■ Stored data
'''

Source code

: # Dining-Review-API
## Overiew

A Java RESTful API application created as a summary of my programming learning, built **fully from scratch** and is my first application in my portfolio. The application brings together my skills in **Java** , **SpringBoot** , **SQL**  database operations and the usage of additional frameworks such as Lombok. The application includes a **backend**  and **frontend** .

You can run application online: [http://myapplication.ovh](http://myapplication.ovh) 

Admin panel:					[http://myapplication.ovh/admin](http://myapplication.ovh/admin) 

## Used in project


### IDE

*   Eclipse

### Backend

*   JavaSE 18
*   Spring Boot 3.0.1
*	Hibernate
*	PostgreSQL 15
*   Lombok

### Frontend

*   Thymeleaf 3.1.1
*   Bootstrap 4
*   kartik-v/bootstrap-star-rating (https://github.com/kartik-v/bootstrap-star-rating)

'''

■ TASK ITEM
Using the records above, repeat exactly the lines from the first one through the line with "A Java RESTful".

■ EXERCISE ANSWER
Source code

: # Dining-Review-API
## Overiew

A Java RESTful API application created as a summary of my programming learning, built **fully from scratch** and is my first application in my portfolio. The application brings together my skills in **Java** , **SpringBoot** , **SQL**  database operations and the usage of additional frameworks such as Lombok. The application includes a **backend**  and **frontend** .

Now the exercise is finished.